I. Relationship
Chapter 1: Destiny
----------------------------------------
Cerita dimulai suatu hari ketika hujan deras, tepatnya pada hari Senin, 7 November 2016. Yui saat itu baru saja pulang dari kampusnya dan langsung menuju ke tempat kerjanya. Harus kuliah dan bekerja paruh waktu, membuat hari-harinya terasa cukup melelahkan. Di pertengahan jalan, hujan turun dengan sangat deras. Ia yang saat itu tidak membawa payung, langsung berlari menuju ke halte terdekat untuk berteduh. Disana terlihat seseorang yang sudah tidak asing baginya yang sedang berteduh juga.
"Hai!" orang itu menyapa dengan senyuman sambil sedikit mengangkat tangan kanannya. Yui membalas sapaan orang itu dengan sedikit panik dan malu-malu.
Sambil bersandar pada tiang halte dan melihat kearah langit, ia melanjutkan pembicaraannya, "Tiba-tiba aja, ya!" sedikit bingung, Yui langsung menjawabnya dengan sedikit cepat, "Apa?"
"Ya hujanlah!" Kesal dia menjawab. Tidak ingin terhenti, ia melanjutkan pertanyaannya, "Ke kafe?"
"Iya, kamu sendiri?"
"Iya, aku juga mau mampir kesana. Oh iya, kalau boleh tahu, kamu sudah berapa lama kerja disana?" ia sedikit penasaran dan ingin tahu lebih soal Yui.
Dengan sedikit gugup, Yui menjelaskan padanya bahwa ia sudah bekerja di kafe itu lebih dari dua bulan. Ia sendiri memang selalu gugup saat bicara dengan lawan jenis yang menurutnya lumayan tampan.
Sempat terdiam beberapa saat, "Hujannya semakin deras," Yui membuka obrolan yang sempat terputus.
"Dari tadi kan cuacanya memang sudah mendung, kenapa kamu tidak membawa payung?"
"I-tu... Aku baru saja pulang dari kampus, jadi tidak ada persiapan apapun. Lagi pula tadi cuacanya cerah-cerah saja," jelas Yui.

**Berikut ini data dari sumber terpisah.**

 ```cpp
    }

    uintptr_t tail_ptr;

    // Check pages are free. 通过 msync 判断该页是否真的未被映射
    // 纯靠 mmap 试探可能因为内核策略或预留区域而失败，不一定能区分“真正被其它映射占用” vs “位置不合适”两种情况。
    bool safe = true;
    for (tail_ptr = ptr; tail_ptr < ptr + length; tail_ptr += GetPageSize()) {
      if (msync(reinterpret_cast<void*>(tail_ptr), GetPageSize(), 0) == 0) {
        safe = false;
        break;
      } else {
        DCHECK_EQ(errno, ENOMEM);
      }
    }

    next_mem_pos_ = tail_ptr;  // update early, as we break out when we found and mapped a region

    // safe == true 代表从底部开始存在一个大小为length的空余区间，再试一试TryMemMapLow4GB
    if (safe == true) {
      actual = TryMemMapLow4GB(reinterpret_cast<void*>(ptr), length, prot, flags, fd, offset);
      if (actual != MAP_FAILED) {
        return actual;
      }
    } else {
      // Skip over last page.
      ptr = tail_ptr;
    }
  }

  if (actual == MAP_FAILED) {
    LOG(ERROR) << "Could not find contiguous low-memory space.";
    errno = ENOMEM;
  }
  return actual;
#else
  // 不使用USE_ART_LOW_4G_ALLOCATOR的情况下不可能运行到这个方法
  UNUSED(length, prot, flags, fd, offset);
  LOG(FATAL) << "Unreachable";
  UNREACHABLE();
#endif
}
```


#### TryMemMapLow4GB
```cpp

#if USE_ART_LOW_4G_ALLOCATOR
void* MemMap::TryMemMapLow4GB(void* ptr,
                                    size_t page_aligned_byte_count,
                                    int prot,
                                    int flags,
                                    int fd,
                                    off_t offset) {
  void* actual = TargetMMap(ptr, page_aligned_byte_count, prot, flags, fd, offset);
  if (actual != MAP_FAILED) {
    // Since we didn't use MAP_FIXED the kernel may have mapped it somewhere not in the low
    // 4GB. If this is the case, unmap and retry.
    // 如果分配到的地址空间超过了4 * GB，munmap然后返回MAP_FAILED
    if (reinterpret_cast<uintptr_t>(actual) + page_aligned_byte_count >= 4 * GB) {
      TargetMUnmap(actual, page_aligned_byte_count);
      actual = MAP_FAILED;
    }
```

Mendengar Yui bilang baru saja pulang dari kampus, ia bertanya dimana Yui kuliah, dan Yui menyebutkan 'Senzoku Gakuen College of Music'.
"Wah, musisi dong!" Ia tersenyum dan sedikit kagum dengan pendidikan yang ditempuh oleh Yui.

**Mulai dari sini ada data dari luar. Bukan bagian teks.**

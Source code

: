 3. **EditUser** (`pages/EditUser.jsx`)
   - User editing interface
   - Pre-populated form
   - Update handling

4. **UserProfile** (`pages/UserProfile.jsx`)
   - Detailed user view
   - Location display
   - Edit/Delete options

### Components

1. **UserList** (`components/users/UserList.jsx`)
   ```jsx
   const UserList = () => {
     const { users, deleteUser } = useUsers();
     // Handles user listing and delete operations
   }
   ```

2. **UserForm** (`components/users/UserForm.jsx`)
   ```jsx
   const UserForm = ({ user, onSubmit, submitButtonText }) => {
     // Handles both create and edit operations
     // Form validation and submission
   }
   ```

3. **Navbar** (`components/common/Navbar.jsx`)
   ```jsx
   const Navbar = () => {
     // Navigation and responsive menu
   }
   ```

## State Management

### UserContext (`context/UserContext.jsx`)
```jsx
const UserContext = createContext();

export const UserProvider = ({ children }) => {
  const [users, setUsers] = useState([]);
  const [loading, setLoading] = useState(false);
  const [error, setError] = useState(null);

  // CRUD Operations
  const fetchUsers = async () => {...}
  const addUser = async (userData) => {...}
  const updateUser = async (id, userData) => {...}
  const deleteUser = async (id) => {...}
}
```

"Pelayan Kafe!" tegas Yui.
Yui kemudian mengutarakan rasa penasarannya selama ini, dimana selama ia bekerja paruh waktu di kafe pada orang itu, ia melihat orang itu hampir setiap harinya berkunjung ke kafe, dan Yui ingin tahu apa yang dilakukannya.
Setelah mendengar pertanyaan Yui, bukannya menjawab, dengan rasa percaya diri ia berprasangka bahwa selama ini Yui memperhatikan dia.
"Ya enggak gitu juga," pasrah Yui.
Ingin menjawab pertanyaan Yui barusan, ia memberikan sebuah buku yang dari tadi dipegangnya kepada Yui, "Ini, lihatlah!"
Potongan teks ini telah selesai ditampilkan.